# 150 days!!!



## Bina (Feb 27, 2019)

Hello! I have two does that are due today but aren’t looking like they are going to kid I’ve never had a goat go pass 150 days... I’m wondering if anyone here has experience goats going pass this time. Could it be because of the rough winter we had? Meadow ( our Nubian) is her first pregnancy and Poppy ( our Saanan) it’s her third pregnancy but my first yr having her. Thanks for the feedback in advance


----------



## SalteyLove (Jun 18, 2011)

Oh yes, no problem at all. The latest I've personally had is Day 157 but some breeders have goats even go past Day 160! Do they look close but just not today? 

Show us some photos and the buck they are bred to while you wait


----------



## toth boer goats (Jul 20, 2008)

I agree.


----------



## Bina (Feb 27, 2019)

Here are some photos of my goats! 
Meadow is bred to Blue and Poppy is bred to Whiskey.

This is Poppy❤ She is a Saanan And is soo Sweet!
















Whiskey isn't my billy but I do have his son to use next year when he is old enough.









Our Nubian,Meadow is a little spitfire who loves to play! 









Blue is such a gentle boy and I am sooo excited to see what his and Meadows babies look like!!!


----------



## Goat_Scout (Mar 23, 2017)

Your first doe isn't a Saanen, at least she isn't a purebred Saanen. Purebred Saanens are solid white.  She's a gorgeous girl though! 

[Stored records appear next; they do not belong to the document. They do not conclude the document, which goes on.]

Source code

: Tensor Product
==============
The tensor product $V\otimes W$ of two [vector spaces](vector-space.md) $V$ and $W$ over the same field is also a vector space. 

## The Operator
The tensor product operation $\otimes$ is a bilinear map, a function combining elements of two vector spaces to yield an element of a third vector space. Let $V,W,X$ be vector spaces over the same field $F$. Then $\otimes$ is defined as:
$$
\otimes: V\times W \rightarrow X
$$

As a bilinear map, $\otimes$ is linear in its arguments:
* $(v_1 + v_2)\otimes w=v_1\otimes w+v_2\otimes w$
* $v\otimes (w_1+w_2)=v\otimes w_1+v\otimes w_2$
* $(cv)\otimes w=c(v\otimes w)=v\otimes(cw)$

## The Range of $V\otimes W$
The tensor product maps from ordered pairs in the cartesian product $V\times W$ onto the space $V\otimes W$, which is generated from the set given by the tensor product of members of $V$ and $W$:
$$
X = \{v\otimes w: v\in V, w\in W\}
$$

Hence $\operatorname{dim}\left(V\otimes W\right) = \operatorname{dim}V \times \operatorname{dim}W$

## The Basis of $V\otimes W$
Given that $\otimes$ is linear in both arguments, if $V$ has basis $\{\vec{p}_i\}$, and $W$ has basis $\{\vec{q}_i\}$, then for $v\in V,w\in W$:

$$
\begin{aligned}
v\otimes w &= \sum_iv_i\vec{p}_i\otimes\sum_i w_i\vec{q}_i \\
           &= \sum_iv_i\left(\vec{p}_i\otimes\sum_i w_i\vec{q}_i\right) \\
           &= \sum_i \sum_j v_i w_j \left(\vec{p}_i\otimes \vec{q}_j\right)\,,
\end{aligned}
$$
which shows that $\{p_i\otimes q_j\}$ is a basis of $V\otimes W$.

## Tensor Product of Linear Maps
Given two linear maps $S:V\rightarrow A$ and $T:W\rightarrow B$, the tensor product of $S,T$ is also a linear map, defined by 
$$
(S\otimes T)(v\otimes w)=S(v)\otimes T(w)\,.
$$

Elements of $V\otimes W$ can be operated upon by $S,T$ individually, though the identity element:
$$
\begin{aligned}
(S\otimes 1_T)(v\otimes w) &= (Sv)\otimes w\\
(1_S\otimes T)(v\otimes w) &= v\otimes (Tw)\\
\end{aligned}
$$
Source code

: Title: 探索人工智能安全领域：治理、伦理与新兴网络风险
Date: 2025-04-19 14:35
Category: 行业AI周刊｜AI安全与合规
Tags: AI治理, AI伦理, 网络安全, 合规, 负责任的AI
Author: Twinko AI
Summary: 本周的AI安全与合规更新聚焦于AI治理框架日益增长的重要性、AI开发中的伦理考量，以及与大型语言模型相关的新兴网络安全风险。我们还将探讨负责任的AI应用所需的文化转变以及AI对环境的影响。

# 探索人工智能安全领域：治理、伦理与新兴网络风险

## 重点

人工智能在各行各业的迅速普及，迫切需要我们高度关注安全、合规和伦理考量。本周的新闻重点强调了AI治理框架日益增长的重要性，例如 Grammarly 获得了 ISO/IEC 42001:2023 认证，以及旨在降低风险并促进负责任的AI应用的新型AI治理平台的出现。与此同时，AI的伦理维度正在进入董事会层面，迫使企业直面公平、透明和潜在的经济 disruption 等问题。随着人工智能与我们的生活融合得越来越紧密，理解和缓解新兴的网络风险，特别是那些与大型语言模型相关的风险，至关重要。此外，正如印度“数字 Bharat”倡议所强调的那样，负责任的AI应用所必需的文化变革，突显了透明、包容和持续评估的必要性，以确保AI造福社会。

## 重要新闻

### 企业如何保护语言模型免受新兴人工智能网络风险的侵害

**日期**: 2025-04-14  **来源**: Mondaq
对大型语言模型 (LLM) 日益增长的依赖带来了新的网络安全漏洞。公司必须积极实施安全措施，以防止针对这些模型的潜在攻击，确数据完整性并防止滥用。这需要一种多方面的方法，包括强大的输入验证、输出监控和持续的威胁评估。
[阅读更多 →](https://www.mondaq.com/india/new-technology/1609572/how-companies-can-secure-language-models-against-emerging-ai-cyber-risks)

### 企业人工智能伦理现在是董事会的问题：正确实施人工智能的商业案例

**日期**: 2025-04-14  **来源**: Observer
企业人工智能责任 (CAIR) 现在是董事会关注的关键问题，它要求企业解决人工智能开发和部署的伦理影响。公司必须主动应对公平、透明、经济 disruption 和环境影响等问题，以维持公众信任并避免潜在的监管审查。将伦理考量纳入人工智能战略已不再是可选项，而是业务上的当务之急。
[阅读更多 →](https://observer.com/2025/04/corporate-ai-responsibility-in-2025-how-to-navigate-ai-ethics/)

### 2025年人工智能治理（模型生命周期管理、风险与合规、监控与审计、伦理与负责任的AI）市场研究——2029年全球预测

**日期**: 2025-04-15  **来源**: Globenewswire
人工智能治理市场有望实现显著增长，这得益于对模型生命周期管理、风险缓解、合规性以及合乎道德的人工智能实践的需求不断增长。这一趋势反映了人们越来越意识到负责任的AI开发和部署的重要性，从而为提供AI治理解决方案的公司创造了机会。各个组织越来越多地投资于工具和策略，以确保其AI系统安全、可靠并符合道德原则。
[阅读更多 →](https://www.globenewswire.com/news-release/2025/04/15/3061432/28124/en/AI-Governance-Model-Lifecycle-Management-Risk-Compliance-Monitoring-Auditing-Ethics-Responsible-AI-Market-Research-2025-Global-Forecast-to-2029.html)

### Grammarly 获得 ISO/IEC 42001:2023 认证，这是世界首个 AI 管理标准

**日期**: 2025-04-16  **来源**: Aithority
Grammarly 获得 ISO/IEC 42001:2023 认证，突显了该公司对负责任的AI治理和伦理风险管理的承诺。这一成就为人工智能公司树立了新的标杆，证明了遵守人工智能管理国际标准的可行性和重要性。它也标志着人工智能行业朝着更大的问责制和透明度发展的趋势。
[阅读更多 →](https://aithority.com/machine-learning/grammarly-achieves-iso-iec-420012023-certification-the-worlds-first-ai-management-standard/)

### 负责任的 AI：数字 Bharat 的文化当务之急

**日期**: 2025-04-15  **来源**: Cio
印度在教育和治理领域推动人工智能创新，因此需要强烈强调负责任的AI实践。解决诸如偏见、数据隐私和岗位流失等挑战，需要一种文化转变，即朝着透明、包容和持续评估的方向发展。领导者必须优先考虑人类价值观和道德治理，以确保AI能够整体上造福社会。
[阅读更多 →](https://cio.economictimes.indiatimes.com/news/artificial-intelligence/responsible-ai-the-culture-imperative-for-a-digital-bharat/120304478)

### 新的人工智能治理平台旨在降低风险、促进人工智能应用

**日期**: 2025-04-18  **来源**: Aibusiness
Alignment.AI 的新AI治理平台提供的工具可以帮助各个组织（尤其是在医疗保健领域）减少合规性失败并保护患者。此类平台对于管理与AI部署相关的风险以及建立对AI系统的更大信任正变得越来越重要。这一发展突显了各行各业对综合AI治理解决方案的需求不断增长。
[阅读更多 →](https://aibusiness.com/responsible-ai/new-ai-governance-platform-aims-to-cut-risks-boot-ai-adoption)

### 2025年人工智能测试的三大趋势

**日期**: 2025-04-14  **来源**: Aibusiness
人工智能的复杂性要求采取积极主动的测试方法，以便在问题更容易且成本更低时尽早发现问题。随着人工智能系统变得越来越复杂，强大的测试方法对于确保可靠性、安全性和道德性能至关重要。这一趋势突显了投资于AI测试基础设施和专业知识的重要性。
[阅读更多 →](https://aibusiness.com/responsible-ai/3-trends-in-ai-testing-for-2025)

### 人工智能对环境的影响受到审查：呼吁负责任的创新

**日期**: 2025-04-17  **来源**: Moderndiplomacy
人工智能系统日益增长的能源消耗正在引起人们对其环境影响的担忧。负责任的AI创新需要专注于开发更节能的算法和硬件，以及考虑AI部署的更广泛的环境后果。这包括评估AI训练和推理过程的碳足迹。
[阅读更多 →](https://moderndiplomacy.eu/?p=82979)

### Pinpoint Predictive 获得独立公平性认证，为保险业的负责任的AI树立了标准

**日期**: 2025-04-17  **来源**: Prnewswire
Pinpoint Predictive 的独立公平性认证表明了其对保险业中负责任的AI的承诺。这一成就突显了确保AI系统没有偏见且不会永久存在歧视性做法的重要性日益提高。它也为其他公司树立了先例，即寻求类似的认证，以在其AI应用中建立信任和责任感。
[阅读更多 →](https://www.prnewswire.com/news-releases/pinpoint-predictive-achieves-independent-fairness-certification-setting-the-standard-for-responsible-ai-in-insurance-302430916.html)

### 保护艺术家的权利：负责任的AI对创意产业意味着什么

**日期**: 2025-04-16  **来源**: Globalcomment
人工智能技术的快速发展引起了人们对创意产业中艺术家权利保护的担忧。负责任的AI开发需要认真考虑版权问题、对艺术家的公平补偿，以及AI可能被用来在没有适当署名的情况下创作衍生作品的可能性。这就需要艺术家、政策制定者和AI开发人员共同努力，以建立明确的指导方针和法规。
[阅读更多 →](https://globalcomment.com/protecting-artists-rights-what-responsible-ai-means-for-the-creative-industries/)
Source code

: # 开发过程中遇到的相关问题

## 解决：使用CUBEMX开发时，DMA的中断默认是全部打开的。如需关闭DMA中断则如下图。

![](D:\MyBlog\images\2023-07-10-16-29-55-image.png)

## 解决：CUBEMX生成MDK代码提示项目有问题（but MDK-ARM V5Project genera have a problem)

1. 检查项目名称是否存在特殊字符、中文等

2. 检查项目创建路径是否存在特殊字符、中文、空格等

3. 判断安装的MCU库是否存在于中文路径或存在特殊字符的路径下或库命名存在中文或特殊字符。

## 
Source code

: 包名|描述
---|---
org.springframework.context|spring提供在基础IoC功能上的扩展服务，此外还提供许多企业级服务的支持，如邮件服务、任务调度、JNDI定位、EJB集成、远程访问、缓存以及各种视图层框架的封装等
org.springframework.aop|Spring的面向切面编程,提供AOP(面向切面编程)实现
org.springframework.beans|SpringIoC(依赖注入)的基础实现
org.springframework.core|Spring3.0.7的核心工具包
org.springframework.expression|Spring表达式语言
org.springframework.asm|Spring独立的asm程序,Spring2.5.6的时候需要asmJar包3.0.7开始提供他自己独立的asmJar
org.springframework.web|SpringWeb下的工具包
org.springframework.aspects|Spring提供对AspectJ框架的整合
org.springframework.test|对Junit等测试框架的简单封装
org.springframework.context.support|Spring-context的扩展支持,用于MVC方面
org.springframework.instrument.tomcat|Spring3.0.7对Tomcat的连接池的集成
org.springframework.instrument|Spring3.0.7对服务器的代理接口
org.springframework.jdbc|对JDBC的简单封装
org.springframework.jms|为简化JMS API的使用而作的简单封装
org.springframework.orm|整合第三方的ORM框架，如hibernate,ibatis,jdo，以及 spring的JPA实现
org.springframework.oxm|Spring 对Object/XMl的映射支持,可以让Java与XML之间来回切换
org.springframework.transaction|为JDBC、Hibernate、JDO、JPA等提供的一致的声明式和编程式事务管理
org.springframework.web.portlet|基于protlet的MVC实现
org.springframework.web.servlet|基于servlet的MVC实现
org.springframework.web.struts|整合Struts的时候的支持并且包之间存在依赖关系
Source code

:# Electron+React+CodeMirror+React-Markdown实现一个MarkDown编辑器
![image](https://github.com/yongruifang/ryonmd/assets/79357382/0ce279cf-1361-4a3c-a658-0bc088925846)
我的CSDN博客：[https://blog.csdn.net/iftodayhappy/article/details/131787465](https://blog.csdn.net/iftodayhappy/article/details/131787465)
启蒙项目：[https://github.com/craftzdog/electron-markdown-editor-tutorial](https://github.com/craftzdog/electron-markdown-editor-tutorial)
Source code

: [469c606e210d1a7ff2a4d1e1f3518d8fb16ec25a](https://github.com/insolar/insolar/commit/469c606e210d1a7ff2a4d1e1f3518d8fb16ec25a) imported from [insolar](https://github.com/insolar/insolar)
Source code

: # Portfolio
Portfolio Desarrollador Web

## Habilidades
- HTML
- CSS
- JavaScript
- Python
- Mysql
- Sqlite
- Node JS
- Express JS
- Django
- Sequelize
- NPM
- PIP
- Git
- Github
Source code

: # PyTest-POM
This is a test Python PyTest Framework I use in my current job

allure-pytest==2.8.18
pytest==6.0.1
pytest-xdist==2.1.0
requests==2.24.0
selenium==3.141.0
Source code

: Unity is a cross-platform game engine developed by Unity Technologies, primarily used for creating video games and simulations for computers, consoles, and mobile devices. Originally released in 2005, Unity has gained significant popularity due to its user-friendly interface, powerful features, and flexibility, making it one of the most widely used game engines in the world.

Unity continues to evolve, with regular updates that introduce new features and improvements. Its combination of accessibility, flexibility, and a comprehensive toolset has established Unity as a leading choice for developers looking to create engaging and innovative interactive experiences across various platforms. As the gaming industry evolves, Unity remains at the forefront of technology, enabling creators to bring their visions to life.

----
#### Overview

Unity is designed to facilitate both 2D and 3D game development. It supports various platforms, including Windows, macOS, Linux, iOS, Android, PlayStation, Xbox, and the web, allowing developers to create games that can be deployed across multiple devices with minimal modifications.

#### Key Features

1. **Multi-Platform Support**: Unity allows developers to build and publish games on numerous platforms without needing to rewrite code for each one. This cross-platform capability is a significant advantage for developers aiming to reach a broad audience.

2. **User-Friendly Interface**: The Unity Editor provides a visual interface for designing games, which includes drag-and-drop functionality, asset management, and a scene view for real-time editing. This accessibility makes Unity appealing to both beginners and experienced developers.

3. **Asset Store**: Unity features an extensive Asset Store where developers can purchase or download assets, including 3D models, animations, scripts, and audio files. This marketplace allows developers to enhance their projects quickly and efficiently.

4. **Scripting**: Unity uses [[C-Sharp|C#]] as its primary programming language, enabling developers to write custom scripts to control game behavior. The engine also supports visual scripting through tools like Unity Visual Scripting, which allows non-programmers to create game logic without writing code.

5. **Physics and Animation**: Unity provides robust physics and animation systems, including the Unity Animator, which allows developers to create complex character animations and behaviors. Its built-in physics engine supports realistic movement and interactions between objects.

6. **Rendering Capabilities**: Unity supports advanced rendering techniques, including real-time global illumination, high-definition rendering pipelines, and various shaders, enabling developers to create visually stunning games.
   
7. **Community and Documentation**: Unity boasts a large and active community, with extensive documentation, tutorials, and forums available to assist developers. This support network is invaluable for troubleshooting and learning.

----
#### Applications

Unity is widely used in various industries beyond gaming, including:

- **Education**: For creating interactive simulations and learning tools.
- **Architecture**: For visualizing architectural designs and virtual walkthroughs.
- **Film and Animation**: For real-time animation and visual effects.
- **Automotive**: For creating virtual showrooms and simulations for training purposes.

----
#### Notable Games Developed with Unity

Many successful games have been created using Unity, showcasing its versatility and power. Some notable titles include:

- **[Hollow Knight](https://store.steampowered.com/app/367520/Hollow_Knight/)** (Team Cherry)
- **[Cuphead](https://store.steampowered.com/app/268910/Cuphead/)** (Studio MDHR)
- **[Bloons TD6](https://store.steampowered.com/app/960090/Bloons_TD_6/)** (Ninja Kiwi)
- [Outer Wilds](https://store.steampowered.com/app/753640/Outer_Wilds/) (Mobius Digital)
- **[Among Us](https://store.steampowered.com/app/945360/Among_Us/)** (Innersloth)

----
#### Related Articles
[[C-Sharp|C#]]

We had a doe got to day 159 last year. It was torture!! :ahh:


----------



## Bina (Feb 27, 2019)

Yes your right.., she is a Sable..Sable goats are derived from the *Saanen* breed which originated in Switzerland. They may be any color or combination of colors except white or light cream. Sables are the result of the interaction of recessive genes from the sire and from the dam.... 
thank you.. she's my favorite it's good to know they can go longer.. I've just never experienced it so I was concerned!


----------



## Goat_Scout (Mar 23, 2017)

Oh I was guessing Togg! Lol, I've seen Sables of all different colors/patterns but I've never seen one with those markings. She's so pretty, and she has a nice udder going on there! Is she a first freshener?


----------



## Bina (Feb 27, 2019)

Thank you Meadow the Nubian is her first year but it’s Poppy’s third year. But my first year for having them. I’ve farmed for 5 years then took a break after my mom died,almost 3 years and now I’m starting out again and feel like a newbie lol I need all the help and encouragement I can get lol


----------



## SalteyLove (Jun 18, 2011)

Wow... Whiskey's hairdo is just so coiffed, what a stud he thinks he is!

Looks like two lovely pairings. Can't wait to see the twin does out of both girls!


----------



## Bina (Feb 27, 2019)

Lol he definitely was the preferred Buck to the girls lol 
I can’t wait to see what comes out of my does!!! Waiting is hard and the more I read I get confused. There is so much info out there.. everyone has options. It’s so difficult to fiGure our what is the right way especially when it comes To feeding and what wormer is the best. Curious ... how do you feed your pregnant does and then after they kid???
Thanks for all the reply’s


----------



## dzt66 (Apr 9, 2018)

Blue is adorable! Can’t wait to see the babies!


----------



## Goat_Scout (Mar 23, 2017)

My Nubians (bucks, does and young kids) get 24/7 access to alfalfa hay. In the stand, the pregnant/lactating does get about 4-6 cups (2x a day) of 2 parts Purina Goat Chow to 1 part whole oats (you can get both at TSC). 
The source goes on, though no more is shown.